The very first instance of the gospel recorded in the Bible connects suffering to salvation. In Genesis 3:15 as God curses the serpent he promises a deliverer who will suffer, “I will put enmity between you and the woman, and between your offspring and her offspring; he shall bruise your head, and you shall bruise his heel.” The “bruised heel” is a promise of a suffering redeemer. The prophet Isaiah looks forward to a deliverer who is a sufferer, “a man of sorrows, and acquainted with grief…” (Isaiah 53) Jesus made it clear to his disciples he was the One appointed to suffer: “From that time Jesus began to show his disciples that he must go to Jerusalem and suffer many things from the elders and chief priests and scribes, and be killed, and on the third day be raised.” (Matthew 16:21)
SCRIPTURE READING: Matthew 16:21-23, Matthew 27:27-30
Peter’s reaction to Jesus in Matthew 16 perfectly captures what everyone was thinking: the Savior would be a conqueror, not a sufferer. Peter didn’t understand because he, like us, didn’t understand (or didn’t want to understand) that suffering is part of God’s salvation process. But, the history of Israel teaches us, and the Scriptures are clear: “…without the shedding of blood there is no forgiveness of sins.” Jesus endured beatings, ridicule, spit and thorns.
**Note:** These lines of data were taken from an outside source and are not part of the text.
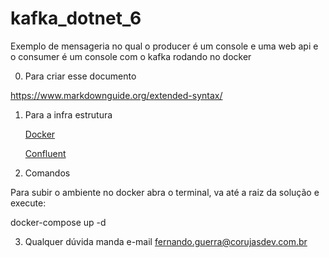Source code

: # kafka_dotnet_6
Exemplo de mensageria no qual o producer é um console e uma web api e o consumer é um console com o kafka rodando no docker

0. Para criar esse documento

https://www.markdownguide.org/extended-syntax/

1. Para a infra estrutura

    [Docker](https://www.docker.com/)

    [Confluent](https://developer.confluent.io/quickstart/kafka-on-confluent-cloud)

2. Comandos

Para subir o ambiente no docker abra o terminal, va até a raiz da solução e execute:

docker-compose up -d

3. Qualquer dúvida manda e-mail fernando.guerra@corujasdev.com.br

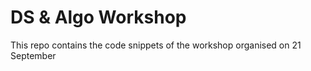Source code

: # DS & Algo Workshop
This repo contains the code snippets of the workshop organised on 21 September
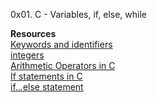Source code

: 0x01. C - Variables, if, else, while </br>

**Resources** </br>
[Keywords and identifiers](https://publications.gbdirect.co.uk//c_book/chapter2/keywords_and_identifiers.html)</br>
[integers](https://publications.gbdirect.co.uk//c_book/chapter2/integral_types.html) </br>
[Arithmetic Operators in C](https://www.tutorialspoint.com/cprogramming/c_arithmetic_operators.htm) </br>
[If statements in C](https://www.cprogramming.com/tutorial/c/lesson2.html) </br>
[if…else statement](https://www.tutorialspoint.com/cprogramming/if_else_statement_in_c.htm) </br>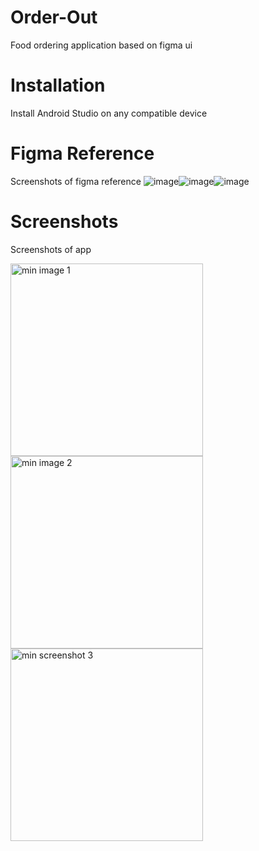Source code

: # Order-Out
Food ordering application based on figma ui



# Installation
Install Android Studio on any compatible device

# Figma Reference
Screenshots of figma reference
![image](https://user-images.githubusercontent.com/95852329/209734383-0acd7bbf-4cb7-4bd2-a340-d566dfcde101.png)![image](https://user-images.githubusercontent.com/95852329/209734642-0418ef89-cf3a-4350-a7bc-b9f5c30b535a.png)![image](https://user-images.githubusercontent.com/95852329/209734708-d2f7e2e1-15f7-41f9-a043-b94a94a8001e.png)


# Screenshots
Screenshots of app 

<img width="308" alt="min image 1" src="https://user-images.githubusercontent.com/95852329/209735691-3d634e92-c994-4228-a010-009b0121eab1.png"><img width="308" alt="min image 2" src="https://user-images.githubusercontent.com/95852329/209735694-07cc97da-6fcd-479d-8b6d-7895695b25d5.png"><img width="308" alt="min screenshot 3" src="https://user-images.githubusercontent.com/95852329/209735699-e6049394-bf97-4290-a34a-188438b274b0.png">
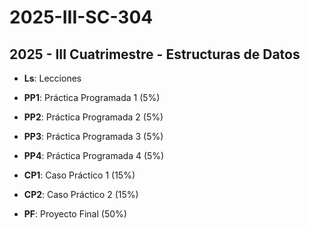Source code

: # 2025-III-SC-304

## 2025 - III Cuatrimestre - Estructuras de Datos

- **Ls**: Lecciones

- **PP1**: Práctica Programada 1 (5%)

- **PP2**: Práctica Programada 2 (5%)

- **PP3**: Práctica Programada 3 (5%)

- **PP4**: Práctica Programada 4 (5%)

- **CP1**: Caso Práctico 1 (15%)

- **CP2**: Caso Práctico 2 (15%)

- **PF**: Proyecto Final (50%)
He suffered because suffering is a promised part of God’s salvation plan.
CHILDREN’S PRAYER: “Jesus, thank You for suffering for me. Thank you for being punished for my sin.”
ADULT’S PRAYER: “Jesus, thank You for suffering for me. Thank you for being punished for my sin. Please help me always remember that my sinfulness is the cause for your suffering. Give me eyes to see how desperately sinful I am so that I can see how deeply you love me.”